In the middle of the night, I woke to the sound of voices in the kitchen, on the other side of the wall from my bed. Thinking that maybe it was 4:30 and that someone was getting up for an early Easter morning fishing trip, I rolled over and tried to ignore them. They moved their party out onto the balcony, right next to our window. With my brain half awake and bladder demanding to be emptied, I stumbled down the hall to the bathroom. On the way, passing the kitchen, I realized that it was not the pre-dawn hours. I diverted to the balcony and confronted the three guys yacking it up next to our window. Pointing at the window, I told them that our room was right there and that they's just woken us up. They made apologetic noises. "What time is it, anyway?" I asked. "Dunno," the youngest responded. A slightly older guy glanced at his cell phone and said it was around 2:30. Now I was pissed. "It's fucking early!" And with that I stomped off to the bathroom. While sitting on the toilet, in the dark, I realized that they had been too young to be backpackers, and had likely wandered in the unlocked front door. I went back to bed and laid there considering telling them to leave, but concern for our vehicle parked downstairs kept me quiet. Within a few minutes they were gone anyway. The room was back to roasting temperatures, so Sten opened the window when he came back from going to the bathroom. We lay awake for the next two hours, listening to the traffic, howling cats and barking dogs, finally drifting off to sleep sometime after 4:30.

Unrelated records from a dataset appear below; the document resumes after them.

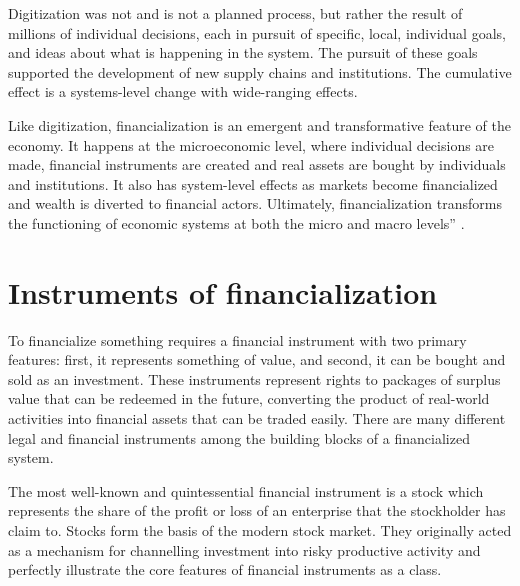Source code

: Digitization was not and is not a planned process, but rather the result of millions of individual decisions, each in pursuit of specific, local, individual goals, and ideas about what is happening in the system. The pursuit of these goals supported the development of new supply chains and institutions. %
The cumulative effect is a systems-level change with wide-ranging effects.  

Like digitization, financialization is an emergent and transformative feature of the economy. It happens at the microeconomic level, where individual decisions are made, financial instruments are created and real assets are bought by individuals and institutions. It also has system-level effects as markets become financialized and wealth is diverted to financial actors. Ultimately, financialization transforms the functioning of economic systems at both the micro and macro levels'' \cite{palleyFinancializationWhatIt2007}.  


\section{Instruments of financialization }

To financialize something requires a \gls{financial instrument} with two primary features: first, it represents something of value, and second, it can be bought and sold as an investment. These instruments represent rights to packages of surplus value that can be redeemed in the future, converting the product of real-world activities into financial assets that can be traded easily.   %
There are many different legal and financial instruments among the building blocks of a financialized system. 

The most well-known and quintessential financial instrument is a stock which represents the share of the profit or loss of an enterprise that the stockholder has claim to. Stocks form the basis of the modern stock market. %
They originally acted as a mechanism for channelling investment into risky productive activity and perfectly illustrate the core features of financial instruments as a class. %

Around 6:00, with it still pitch dark outside, the local street sweeper came by to sweep the sidewalks and empty the rubbish bins. Groaning, Sten rolled over and shut the window again. He needn't have bothered. Within an hour the first of our fellow guests started making breakfast on the far side of our bedroom wall, making any further attempts at sleep futile. We gave up and got up. This ranked as one of the three worst nights of sleep we've had on this trip (other than offshore where we don't really expect to sleep well). The other two nights were in Dominica and Aruba where we were kept up most of the night by discos going until dawn. We would have asked for a refund, but there was nobody around, and we weren't about to spend another minute in this place waiting for someone to show up.